As part of redesigning spreedly.com to highlight our focus on our gateway API product (usually known affectionately as “Core”), we wanted to move the actual serving of the marketing parts of the site to a more appropriate app - initially our account management service, and eventually a single responsibility content-centric service.

Only one problem: spreedly.com was currently handled by our Subscriptions application, and we didn’t want to change either the API urls or the hosted payment page urls for that service. And it’s not just a temporary problem, either: we’re not discontinuing the Subscriptions product, and while we may eventually move it to its own subdomain, that will be a slow and careful transition that could easily last over a year.

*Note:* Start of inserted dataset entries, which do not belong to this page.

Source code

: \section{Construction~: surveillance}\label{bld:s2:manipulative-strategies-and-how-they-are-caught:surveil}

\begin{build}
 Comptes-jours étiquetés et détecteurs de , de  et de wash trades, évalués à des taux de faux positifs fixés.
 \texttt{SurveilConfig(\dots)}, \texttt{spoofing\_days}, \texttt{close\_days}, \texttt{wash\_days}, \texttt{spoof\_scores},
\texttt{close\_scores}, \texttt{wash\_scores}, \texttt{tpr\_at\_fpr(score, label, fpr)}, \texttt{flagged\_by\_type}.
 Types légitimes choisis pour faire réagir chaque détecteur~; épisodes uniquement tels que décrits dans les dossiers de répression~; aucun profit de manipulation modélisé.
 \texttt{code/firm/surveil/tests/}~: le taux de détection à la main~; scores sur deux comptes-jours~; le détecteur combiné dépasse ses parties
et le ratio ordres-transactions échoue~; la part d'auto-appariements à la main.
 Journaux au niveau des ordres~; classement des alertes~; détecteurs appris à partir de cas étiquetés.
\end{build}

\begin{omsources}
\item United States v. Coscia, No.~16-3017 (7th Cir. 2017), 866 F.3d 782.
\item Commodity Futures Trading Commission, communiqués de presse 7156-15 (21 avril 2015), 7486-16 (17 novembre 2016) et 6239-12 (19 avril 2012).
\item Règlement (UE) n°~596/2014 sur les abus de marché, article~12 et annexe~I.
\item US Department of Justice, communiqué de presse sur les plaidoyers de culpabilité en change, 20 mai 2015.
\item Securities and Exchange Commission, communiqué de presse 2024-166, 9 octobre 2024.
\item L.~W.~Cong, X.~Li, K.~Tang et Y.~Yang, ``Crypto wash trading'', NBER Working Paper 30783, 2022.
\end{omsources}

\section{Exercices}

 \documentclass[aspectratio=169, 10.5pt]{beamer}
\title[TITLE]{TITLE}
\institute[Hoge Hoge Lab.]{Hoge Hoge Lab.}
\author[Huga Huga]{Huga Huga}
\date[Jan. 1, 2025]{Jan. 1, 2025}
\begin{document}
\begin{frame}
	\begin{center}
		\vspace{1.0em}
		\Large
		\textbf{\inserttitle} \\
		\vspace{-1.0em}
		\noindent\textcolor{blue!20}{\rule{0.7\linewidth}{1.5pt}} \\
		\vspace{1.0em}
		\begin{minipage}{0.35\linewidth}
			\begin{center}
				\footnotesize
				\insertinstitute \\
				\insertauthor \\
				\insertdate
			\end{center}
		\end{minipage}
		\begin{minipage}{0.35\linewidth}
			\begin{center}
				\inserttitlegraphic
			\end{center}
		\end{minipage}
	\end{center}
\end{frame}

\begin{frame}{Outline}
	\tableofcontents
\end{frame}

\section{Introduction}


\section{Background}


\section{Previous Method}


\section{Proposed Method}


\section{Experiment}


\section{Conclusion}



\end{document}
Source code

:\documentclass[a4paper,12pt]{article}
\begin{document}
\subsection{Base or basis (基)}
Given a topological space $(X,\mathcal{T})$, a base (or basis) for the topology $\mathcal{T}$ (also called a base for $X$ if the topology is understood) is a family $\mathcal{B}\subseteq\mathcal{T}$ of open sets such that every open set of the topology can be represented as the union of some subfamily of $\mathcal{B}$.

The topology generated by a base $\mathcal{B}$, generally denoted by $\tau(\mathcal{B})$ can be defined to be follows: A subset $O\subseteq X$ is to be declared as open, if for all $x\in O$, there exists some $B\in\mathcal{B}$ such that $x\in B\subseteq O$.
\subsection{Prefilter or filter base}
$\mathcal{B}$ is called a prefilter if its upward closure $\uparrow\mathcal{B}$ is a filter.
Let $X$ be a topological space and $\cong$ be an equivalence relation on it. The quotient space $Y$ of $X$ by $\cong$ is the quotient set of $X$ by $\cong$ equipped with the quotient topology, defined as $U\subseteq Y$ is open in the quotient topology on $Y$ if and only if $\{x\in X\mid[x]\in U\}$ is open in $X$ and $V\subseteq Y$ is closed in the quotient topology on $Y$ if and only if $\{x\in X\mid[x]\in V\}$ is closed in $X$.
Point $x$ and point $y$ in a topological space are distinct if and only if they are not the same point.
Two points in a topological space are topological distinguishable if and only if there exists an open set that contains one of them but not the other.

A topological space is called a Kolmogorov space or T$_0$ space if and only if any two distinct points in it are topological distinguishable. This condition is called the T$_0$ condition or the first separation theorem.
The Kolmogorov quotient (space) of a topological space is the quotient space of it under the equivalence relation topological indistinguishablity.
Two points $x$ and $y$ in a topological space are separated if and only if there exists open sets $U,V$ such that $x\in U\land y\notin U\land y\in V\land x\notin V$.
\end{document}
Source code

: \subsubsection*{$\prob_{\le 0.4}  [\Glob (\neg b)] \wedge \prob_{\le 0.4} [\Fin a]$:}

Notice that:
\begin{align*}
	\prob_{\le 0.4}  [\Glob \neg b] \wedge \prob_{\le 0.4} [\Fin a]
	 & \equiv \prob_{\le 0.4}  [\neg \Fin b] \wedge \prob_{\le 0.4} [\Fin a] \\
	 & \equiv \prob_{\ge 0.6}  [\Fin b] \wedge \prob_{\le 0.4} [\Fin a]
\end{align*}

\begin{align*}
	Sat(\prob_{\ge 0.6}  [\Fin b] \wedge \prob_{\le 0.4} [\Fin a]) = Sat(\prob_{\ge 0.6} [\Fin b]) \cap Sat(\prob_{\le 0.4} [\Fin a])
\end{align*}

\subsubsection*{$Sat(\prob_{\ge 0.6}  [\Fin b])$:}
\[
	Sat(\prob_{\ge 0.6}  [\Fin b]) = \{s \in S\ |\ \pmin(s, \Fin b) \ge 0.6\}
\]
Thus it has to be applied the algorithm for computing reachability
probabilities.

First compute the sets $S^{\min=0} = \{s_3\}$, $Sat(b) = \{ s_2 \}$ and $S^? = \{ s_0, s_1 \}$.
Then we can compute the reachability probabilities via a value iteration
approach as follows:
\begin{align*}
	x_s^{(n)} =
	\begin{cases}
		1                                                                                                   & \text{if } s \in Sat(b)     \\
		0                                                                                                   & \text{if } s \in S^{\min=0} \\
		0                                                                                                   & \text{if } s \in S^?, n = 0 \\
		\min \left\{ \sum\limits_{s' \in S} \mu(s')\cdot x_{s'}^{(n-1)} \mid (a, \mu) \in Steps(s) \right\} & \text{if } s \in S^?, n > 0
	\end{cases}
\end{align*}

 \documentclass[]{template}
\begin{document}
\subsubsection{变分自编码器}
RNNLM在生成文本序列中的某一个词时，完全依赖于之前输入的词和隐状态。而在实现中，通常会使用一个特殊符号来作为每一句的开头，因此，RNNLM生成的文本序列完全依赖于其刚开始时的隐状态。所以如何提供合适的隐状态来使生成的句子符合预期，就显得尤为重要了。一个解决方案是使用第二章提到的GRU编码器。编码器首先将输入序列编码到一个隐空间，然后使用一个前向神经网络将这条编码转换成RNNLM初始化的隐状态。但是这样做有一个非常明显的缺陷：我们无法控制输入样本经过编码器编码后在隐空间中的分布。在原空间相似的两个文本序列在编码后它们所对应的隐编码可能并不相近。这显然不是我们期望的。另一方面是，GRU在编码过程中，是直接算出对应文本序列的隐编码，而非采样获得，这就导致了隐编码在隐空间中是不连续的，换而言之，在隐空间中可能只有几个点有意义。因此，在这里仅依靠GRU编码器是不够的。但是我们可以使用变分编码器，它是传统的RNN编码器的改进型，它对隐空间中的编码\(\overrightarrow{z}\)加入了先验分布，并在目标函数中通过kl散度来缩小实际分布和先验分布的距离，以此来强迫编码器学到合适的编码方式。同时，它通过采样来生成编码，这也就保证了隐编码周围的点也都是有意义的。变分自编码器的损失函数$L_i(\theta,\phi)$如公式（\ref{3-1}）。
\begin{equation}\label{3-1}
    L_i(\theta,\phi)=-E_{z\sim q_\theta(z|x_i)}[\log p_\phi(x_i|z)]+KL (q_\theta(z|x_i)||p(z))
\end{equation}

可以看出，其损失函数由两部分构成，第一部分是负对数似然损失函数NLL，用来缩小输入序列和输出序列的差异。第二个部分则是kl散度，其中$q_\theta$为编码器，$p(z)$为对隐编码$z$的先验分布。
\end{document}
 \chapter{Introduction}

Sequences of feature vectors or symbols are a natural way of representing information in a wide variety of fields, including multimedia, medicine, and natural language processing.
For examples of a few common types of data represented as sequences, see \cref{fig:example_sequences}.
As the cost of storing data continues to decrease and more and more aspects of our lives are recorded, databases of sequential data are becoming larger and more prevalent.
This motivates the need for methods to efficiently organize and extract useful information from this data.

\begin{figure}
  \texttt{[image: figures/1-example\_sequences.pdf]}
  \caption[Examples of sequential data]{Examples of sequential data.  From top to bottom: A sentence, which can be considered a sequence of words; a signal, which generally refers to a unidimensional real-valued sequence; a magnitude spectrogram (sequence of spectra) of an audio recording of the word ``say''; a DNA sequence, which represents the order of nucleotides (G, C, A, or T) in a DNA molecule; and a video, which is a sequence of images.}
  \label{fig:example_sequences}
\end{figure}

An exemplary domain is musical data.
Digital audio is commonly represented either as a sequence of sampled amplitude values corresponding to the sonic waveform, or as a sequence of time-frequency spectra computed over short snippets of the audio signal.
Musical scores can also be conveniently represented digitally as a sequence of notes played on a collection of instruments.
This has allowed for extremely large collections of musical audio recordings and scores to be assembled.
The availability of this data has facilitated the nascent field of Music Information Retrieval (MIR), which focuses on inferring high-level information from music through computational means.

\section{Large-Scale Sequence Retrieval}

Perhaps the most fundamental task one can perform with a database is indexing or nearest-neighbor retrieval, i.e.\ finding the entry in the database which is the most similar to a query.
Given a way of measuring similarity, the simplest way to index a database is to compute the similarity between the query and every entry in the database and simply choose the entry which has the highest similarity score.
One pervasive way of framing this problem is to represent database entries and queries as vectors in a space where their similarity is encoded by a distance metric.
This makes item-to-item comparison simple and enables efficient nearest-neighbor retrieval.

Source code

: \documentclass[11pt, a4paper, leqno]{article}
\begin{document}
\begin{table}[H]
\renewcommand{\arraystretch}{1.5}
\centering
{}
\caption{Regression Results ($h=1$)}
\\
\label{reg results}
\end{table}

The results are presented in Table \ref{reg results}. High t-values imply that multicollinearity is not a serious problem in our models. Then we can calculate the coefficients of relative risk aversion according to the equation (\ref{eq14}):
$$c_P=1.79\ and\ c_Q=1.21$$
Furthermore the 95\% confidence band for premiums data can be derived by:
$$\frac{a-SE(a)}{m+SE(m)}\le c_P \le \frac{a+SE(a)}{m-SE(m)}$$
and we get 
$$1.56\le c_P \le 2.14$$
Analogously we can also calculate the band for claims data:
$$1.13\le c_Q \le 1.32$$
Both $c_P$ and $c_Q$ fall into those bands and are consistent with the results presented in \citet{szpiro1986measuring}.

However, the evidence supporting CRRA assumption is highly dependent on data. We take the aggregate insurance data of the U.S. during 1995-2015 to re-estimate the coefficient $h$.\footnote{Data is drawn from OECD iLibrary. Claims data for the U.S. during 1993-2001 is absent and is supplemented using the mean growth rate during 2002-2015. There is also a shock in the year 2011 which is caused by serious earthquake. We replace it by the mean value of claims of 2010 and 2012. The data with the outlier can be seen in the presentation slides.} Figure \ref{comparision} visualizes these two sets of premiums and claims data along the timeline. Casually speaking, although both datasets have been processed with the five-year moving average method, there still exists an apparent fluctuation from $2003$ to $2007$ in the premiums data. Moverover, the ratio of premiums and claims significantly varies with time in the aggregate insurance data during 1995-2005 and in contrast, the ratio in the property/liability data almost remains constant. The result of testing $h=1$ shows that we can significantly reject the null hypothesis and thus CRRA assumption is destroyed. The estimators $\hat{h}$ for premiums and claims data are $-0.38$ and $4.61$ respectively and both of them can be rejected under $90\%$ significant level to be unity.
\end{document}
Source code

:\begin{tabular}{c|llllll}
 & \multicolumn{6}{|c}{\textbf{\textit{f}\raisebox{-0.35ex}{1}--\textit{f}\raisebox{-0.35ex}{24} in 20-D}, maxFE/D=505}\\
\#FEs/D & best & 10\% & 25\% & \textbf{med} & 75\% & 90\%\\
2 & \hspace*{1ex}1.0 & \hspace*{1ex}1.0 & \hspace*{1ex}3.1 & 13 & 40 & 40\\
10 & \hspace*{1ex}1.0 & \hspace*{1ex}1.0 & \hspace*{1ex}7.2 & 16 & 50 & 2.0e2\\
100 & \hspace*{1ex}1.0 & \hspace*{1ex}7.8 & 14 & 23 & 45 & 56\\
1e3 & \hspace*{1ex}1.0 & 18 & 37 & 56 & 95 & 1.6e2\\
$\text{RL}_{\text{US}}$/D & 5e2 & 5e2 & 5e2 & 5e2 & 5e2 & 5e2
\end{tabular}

So we were clearly going to have to serve up two different applications off of the same domain. The plan was to continue defaulting urls to the Subscriptions app, but to hijack a specific set of pages and paths and point them at the new app. I worked up a list of paths that should point at the new path, and our handsome and talented devop John worked out how to do the mapping in our frontend load balancer. The production setup actually ended up being super simple since we already use nginx proxying to unicorn, and it was simply a matter of having a particular set of paths proxy to a different backend. And because there’s no special infractructure to support it there’s also no performance overhead to sharing the domain.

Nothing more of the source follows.